Exercise details ->
The reply should contain every entry below exactly as written, with no images.

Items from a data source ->
────────
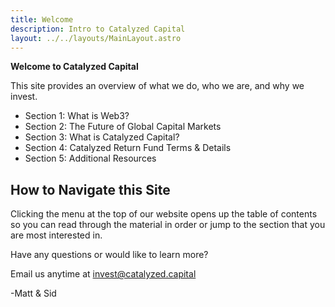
 ```yaml
---
title: Welcome
description: Intro to Catalyzed Capital
layout: ../../layouts/MainLayout.astro
---
```


**Welcome to Catalyzed Capital**

This site provides an overview of what we do, who we are, and why we invest.

- Section 1: What is Web3?
- Section 2: The Future of Global Capital Markets
- Section 3: What is Catalyzed Capital?
- Section 4: Catalyzed Return Fund Terms & Details
- Section 5: Additional Resources

## How to Navigate this Site

Clicking the menu at the top of our website opens up the table of contents so you can read through the material in order or jump to the section that you are most interested in.

Have any questions or would like to learn more?

Email us anytime at invest@catalyzed.capital

-Matt & Sid
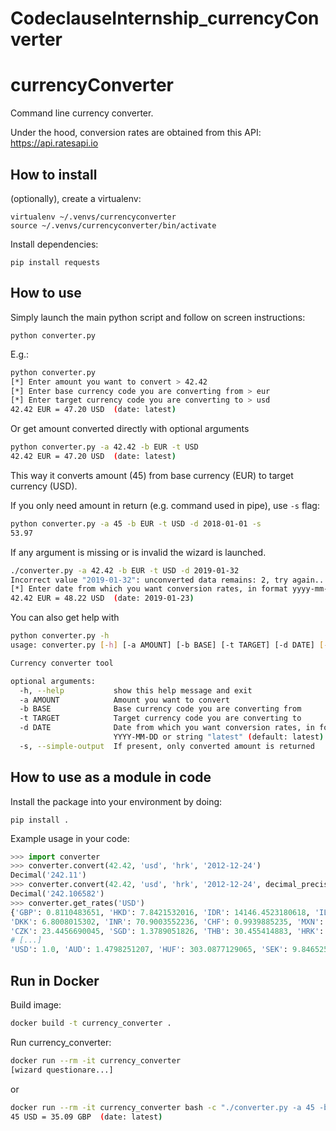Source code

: # CodeclauseInternship_currencyConverter
# currencyConverter

Command line currency converter. 

Under the hood, conversion rates are obtained from this API: https://api.ratesapi.io

## How to install

(optionally), create a virtualenv: 

```
virtualenv ~/.venvs/currencyconverter
source ~/.venvs/currencyconverter/bin/activate
```

Install dependencies: 

```
pip install requests
```


## How to use


Simply launch the main python script and follow on screen instructions: 
```
python converter.py 
```

E.g.:

```bash
python converter.py 
[*] Enter amount you want to convert > 42.42
[*] Enter base currency code you are converting from > eur
[*] Enter target currency code you are converting to > usd
42.42 EUR = 47.20 USD  (date: latest)
```

Or get amount converted directly with optional arguments

```bash
python converter.py -a 42.42 -b EUR -t USD
42.42 EUR = 47.20 USD  (date: latest)
```

This way it converts amount (45) from base currency (EUR) to target currency (USD).

If you only need amount in return (e.g. command used in pipe), use `-s` flag:
```bash
python converter.py -a 45 -b EUR -t USD -d 2018-01-01 -s
53.97
```

If any argument is missing or is invalid the wizard is launched.

```bash
./converter.py -a 42.42 -b EUR -t USD -d 2019-01-32
Incorrect value "2019-01-32": unconverted data remains: 2, try again...
[*] Enter date from which you want conversion rates, in format yyyy-mm-dd or string "latest" > 2019-01-23
42.42 EUR = 48.22 USD  (date: 2019-01-23)
```

You can also get help with

```bash
python converter.py -h
usage: converter.py [-h] [-a AMOUNT] [-b BASE] [-t TARGET] [-d DATE] [-s]

Currency converter tool

optional arguments:
  -h, --help           show this help message and exit
  -a AMOUNT            Amount you want to convert
  -b BASE              Base currency code you are converting from
  -t TARGET            Target currency code you are converting to
  -d DATE              Date from which you want conversion rates, in format
                       YYYY-MM-DD or string "latest" (default: latest)
  -s, --simple-output  If present, only converted amount is returned
```


## How to use as a module in code

Install the package into your environment by doing:

```
pip install .
```

Example usage in your code:

```python
>>> import converter
>>> converter.convert(42.42, 'usd', 'hrk', '2012-12-24')
Decimal('242.11')
>>> converter.convert(42.42, 'usd', 'hrk', '2012-12-24', decimal_precision=6)
Decimal('242.106582')
>>> converter.get_rates('USD')
{'GBP': 0.8110483651, 'HKD': 7.8421532016, 'IDR': 14146.4523180618, 'ILS': 3.4842881865, 
'DKK': 6.8008015302, 'INR': 70.9003552236, 'CHF': 0.9939885235, 'MXN': 19.5907641862, 
'CZK': 23.4456690045, 'SGD': 1.3789051826, 'THB': 30.455414883, 'HRK': 6.7597231078, 
# [...]
'USD': 1.0, 'AUD': 1.4798251207, 'HUF': 303.0877129065, 'SEK': 9.8465251844}
```


## Run in Docker

Build image:

```bash
docker build -t currency_converter .
```

Run currency_converter:
```bash
docker run --rm -it currency_converter
[wizard questionare...]
```
or
```bash
docker run --rm -it currency_converter bash -c "./converter.py -a 45 -b USD -t GBP"
45 USD = 35.09 GBP  (date: latest)
```
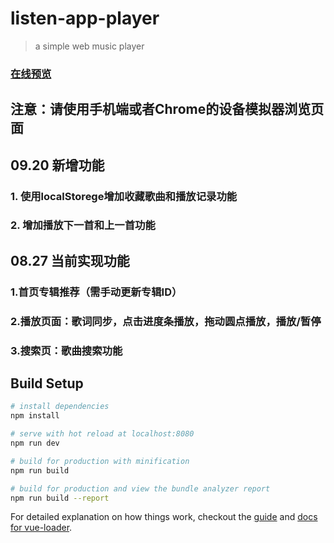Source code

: # listen-app-player

> a simple web music player
### [在线预览](https://lightnate.github.io/listenApp/)

## 注意：请使用手机端或者Chrome的设备模拟器浏览页面

## 09.20 新增功能
### 1. 使用localStorege增加收藏歌曲和播放记录功能
### 2. 增加播放下一首和上一首功能

## 08.27 当前实现功能
### 1.首页专辑推荐（需手动更新专辑ID）
### 2.播放页面：歌词同步，点击进度条播放，拖动圆点播放，播放/暂停
### 3.搜索页：歌曲搜索功能

## Build Setup

``` bash
# install dependencies
npm install

# serve with hot reload at localhost:8080
npm run dev

# build for production with minification
npm run build

# build for production and view the bundle analyzer report
npm run build --report
```

For detailed explanation on how things work, checkout the [guide](http://vuejs-templates.github.io/webpack/) and [docs for vue-loader](http://vuejs.github.io/vue-loader).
────────
Response below ->
 ```yaml
---
title: Welcome
description: Intro to Catalyzed Capital
layout: ../../layouts/MainLayout.astro
---
```


**Welcome to Catalyzed Capital**

This site provides an overview of what we do, who we are, and why we invest.

- Section 1: What is Web3?
- Section 2: The Future of Global Capital Markets
- Section 3: What is Catalyzed Capital?
- Section 4: Catalyzed Return Fund Terms & Details
- Section 5: Additional Resources

## How to Navigate this Site

Clicking the menu at the top of our website opens up the table of contents so you can read through the material in order or jump to the section that you are most interested in.

Have any questions or would like to learn more?

Email us anytime at invest@catalyzed.capital

-Matt & Sid
Source code

: # CodeclauseInternship_currencyConverter
# currencyConverter

Command line currency converter. 

Under the hood, conversion rates are obtained from this API: https://api.ratesapi.io

## How to install

(optionally), create a virtualenv: 

```
virtualenv ~/.venvs/currencyconverter
source ~/.venvs/currencyconverter/bin/activate
```

Install dependencies: 

```
pip install requests
```


## How to use


Simply launch the main python script and follow on screen instructions: 
```
python converter.py 
```

E.g.:

```bash
python converter.py 
[*] Enter amount you want to convert > 42.42
[*] Enter base currency code you are converting from > eur
[*] Enter target currency code you are converting to > usd
42.42 EUR = 47.20 USD  (date: latest)
```

Or get amount converted directly with optional arguments

```bash
python converter.py -a 42.42 -b EUR -t USD
42.42 EUR = 47.20 USD  (date: latest)
```

This way it converts amount (45) from base currency (EUR) to target currency (USD).

If you only need amount in return (e.g. command used in pipe), use `-s` flag:
```bash
python converter.py -a 45 -b EUR -t USD -d 2018-01-01 -s
53.97
```

If any argument is missing or is invalid the wizard is launched.

```bash
./converter.py -a 42.42 -b EUR -t USD -d 2019-01-32
Incorrect value "2019-01-32": unconverted data remains: 2, try again...
[*] Enter date from which you want conversion rates, in format yyyy-mm-dd or string "latest" > 2019-01-23
42.42 EUR = 48.22 USD  (date: 2019-01-23)
```

You can also get help with

```bash
python converter.py -h
usage: converter.py [-h] [-a AMOUNT] [-b BASE] [-t TARGET] [-d DATE] [-s]

Currency converter tool

optional arguments:
  -h, --help           show this help message and exit
  -a AMOUNT            Amount you want to convert
  -b BASE              Base currency code you are converting from
  -t TARGET            Target currency code you are converting to
  -d DATE              Date from which you want conversion rates, in format
                       YYYY-MM-DD or string "latest" (default: latest)
  -s, --simple-output  If present, only converted amount is returned
```


## How to use as a module in code

Install the package into your environment by doing:

```
pip install .
```

Example usage in your code:

```python
>>> import converter
>>> converter.convert(42.42, 'usd', 'hrk', '2012-12-24')
Decimal('242.11')
>>> converter.convert(42.42, 'usd', 'hrk', '2012-12-24', decimal_precision=6)
Decimal('242.106582')
>>> converter.get_rates('USD')
{'GBP': 0.8110483651, 'HKD': 7.8421532016, 'IDR': 14146.4523180618, 'ILS': 3.4842881865, 
'DKK': 6.8008015302, 'INR': 70.9003552236, 'CHF': 0.9939885235, 'MXN': 19.5907641862, 
'CZK': 23.4456690045, 'SGD': 1.3789051826, 'THB': 30.455414883, 'HRK': 6.7597231078, 
# [...]
'USD': 1.0, 'AUD': 1.4798251207, 'HUF': 303.0877129065, 'SEK': 9.8465251844}
```


## Run in Docker

Build image:

```bash
docker build -t currency_converter .
```

Run currency_converter:
```bash
docker run --rm -it currency_converter
[wizard questionare...]
```
or
```bash
docker run --rm -it currency_converter bash -c "./converter.py -a 45 -b USD -t GBP"
45 USD = 35.09 GBP  (date: latest)
```
Source code

: # listen-app-player

> a simple web music player
### [在线预览](https://lightnate.github.io/listenApp/)

## 注意：请使用手机端或者Chrome的设备模拟器浏览页面

## 09.20 新增功能
### 1. 使用localStorege增加收藏歌曲和播放记录功能
### 2. 增加播放下一首和上一首功能

## 08.27 当前实现功能
### 1.首页专辑推荐（需手动更新专辑ID）
### 2.播放页面：歌词同步，点击进度条播放，拖动圆点播放，播放/暂停
### 3.搜索页：歌曲搜索功能

## Build Setup

``` bash
# install dependencies
npm install

# serve with hot reload at localhost:8080
npm run dev

# build for production with minification
npm run build

# build for production and view the bundle analyzer report
npm run build --report
```

For detailed explanation on how things work, checkout the [guide](http://vuejs-templates.github.io/webpack/) and [docs for vue-loader](http://vuejs.github.io/vue-loader).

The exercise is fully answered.